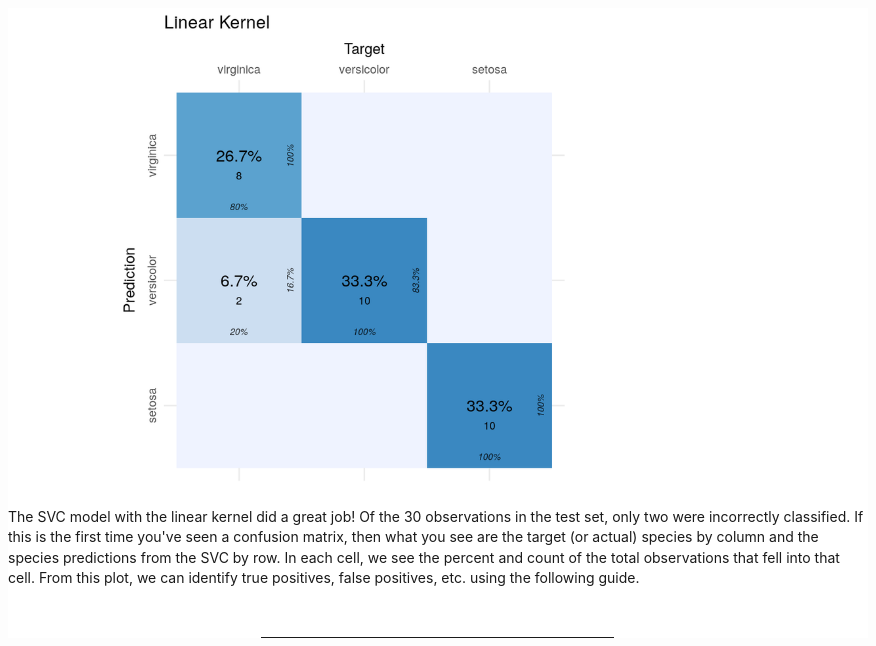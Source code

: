 <img src="09-Non_Parametric_Regression_files/figure-html/unnamed-chunk-33-1.png" width="672" />

The SVC model with the linear kernel did a great job! Of the 30 observations in the test set, only two were incorrectly classified. If this is the first time you've seen a confusion matrix, then what you see are the target (or actual) species by column and the species predictions from the SVC by row. In each cell, we see the percent and count of the total observations that fell into that cell. From this plot, we can identify true positives, false positives, etc. using the following guide.

$~$

<style type="text/css">
.tg  {border-collapse:collapse;border-spacing:0;margin:0px auto;}
.tg td{border-style:solid;border-width:1px;font-family:Arial, sans-serif;font-size:14px;overflow:hidden;
  padding:10px 5px;word-break:normal;}
.tg th{border-style:solid;border-width:1px;font-family:Arial, sans-serif;font-size:14px;font-weight:normal;
  overflow:hidden;padding:10px 5px;word-break:normal;}
.tg .tg-18eh{border-color:#000000;font-weight:bold;text-align:center;vertical-align:middle}
.tg .tg-wp8o{border-color:#000000;text-align:center;vertical-align:top}
.tg .tg-xs2q{border-color:#000000;font-size:medium;text-align:center;vertical-align:middle}
.tg .tg-mqa1{border-color:#000000;font-weight:bold;text-align:center;vertical-align:top}
.tg .tg-1tol{border-color:#000000;font-weight:bold;text-align:left;vertical-align:middle}
</style>
<table class="tg" style="undefined;table-layout: fixed; width: 354px">
<colgroup>
<col style="width: 109px">
<col style="width: 54px">
<col style="width: 95px">
<col style="width: 95px">
</colgroup>
<tbody>
  <tr>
* * * * * * *
Goal of the exercise ▸
Each line of the entries holding the string "solid" should be found and copied.

Your solution ▸
.tg td{border-style:solid;border-width:1px;font-family:Arial, sans-serif;font-size:14px;overflow:hidden;
.tg th{border-style:solid;border-width:1px;font-family:Arial, sans-serif;font-size:14px;font-weight:normal;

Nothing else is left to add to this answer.